# NVIDIA Coprocessor & Mass Storage Controller Drivers Missing



## mtaylor500 (Mar 7, 2008)

Hello,

During efforts to create a dual boot system with Microsoft Vista and Linux Ubuntu (Vista being pre-installed), I had somehow managed to format Drive C:/ and corrupt another drive. On booting up the computer I would get:

GRUB Loader 1.5

GRUB Loader loading..

ERROR

I had no choice but to re-install Vista as I could not get past this screen. After re-installing I have attempted to install all the previous drivers I have for NVIDIA and other drivers and all my old software, but for some reason, I am unable find any drivers for the Coprocessor and Mass Storage Controller and Windows can't seem to find any either.

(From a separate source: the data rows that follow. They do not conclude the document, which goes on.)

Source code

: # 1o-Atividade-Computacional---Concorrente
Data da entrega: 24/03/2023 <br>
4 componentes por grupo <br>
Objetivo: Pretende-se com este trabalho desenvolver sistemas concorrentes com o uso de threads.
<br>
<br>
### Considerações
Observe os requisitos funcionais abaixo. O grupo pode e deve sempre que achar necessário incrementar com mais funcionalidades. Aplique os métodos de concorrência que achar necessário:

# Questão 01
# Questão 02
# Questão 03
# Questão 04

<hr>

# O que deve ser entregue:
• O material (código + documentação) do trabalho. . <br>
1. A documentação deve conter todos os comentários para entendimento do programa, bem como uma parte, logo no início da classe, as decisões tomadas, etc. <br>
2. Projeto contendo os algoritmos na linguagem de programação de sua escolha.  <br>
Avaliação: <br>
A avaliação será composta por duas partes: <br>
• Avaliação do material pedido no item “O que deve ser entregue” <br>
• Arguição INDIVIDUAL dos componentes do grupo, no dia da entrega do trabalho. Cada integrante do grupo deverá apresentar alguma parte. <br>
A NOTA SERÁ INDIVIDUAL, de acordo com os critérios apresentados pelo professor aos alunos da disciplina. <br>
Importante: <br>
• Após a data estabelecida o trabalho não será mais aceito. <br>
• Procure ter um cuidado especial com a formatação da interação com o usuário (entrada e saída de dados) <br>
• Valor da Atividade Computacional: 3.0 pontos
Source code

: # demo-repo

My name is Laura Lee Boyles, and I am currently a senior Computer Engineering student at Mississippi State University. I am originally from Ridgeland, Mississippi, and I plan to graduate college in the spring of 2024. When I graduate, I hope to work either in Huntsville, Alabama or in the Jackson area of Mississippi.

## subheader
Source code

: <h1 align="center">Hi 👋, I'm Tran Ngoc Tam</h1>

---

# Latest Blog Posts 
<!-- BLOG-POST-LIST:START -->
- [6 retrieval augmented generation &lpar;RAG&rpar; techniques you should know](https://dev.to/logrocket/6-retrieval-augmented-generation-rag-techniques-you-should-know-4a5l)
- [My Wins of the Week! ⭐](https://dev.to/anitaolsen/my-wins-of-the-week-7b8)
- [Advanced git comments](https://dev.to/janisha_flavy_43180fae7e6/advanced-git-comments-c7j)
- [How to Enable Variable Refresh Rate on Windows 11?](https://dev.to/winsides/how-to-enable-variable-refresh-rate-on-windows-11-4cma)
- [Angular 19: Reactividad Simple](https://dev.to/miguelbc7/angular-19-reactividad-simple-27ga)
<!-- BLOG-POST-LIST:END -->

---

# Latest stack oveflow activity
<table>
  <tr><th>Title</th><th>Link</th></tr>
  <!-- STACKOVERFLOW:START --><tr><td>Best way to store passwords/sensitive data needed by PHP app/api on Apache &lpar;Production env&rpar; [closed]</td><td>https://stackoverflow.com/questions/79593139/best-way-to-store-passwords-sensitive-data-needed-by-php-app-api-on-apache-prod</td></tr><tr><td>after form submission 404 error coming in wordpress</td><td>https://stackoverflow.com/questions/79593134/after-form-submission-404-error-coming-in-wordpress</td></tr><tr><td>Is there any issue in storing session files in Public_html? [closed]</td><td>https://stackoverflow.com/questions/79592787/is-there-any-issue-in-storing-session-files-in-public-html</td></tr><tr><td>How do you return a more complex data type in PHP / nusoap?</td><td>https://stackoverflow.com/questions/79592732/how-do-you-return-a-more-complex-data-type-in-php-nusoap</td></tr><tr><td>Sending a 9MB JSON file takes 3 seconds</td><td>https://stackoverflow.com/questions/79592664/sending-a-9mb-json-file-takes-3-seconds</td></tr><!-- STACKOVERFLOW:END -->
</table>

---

Does anyone know where I may be able to find these drivers? I have already visited the NVIDIA site and downloaded the most I could.

System Specs:
AMD Turion 64x2 Mobile Technology TL-5 1.8GHz
528MB NVIDIA GeForce Go 6100 TurboCache
160GB HDD
2GB DDR2
OS: Windows Vista Home Premium
Manufacturer & Model: Acer Aspire 9304

Any help would be greatly appreciated. Thanks in advance.


----------



## Chewhacka (Mar 13, 2011)

Hi There, The Cocopressor Driver is a Driver for the webcam follow the link below and download the appropriate webcam driver for your specific model, Mine Is the Aspire 9304Wsmi and Has the Acer Orbicam (Logitec) Drivers, note your model may have another webcam but all the drivers are at the link below (if unsure download all and work out the correct driver package through a process of elimination).

The Mass storage controller is for the card reader bay, again at the link below install the driver package named "Card Reader TI Driver 2.0.0.6w" and bobs your uncle problem solved. Note you may still need the driver even if your model does not have a card reader bay as it also serves other purposes too.

The Link - ftp://ftp.work.acer-euro.com/notebook/aspire_9300/vista/Drivers/

This should solve the issues listed, Chewhacka, Computing Graduate UK.


----------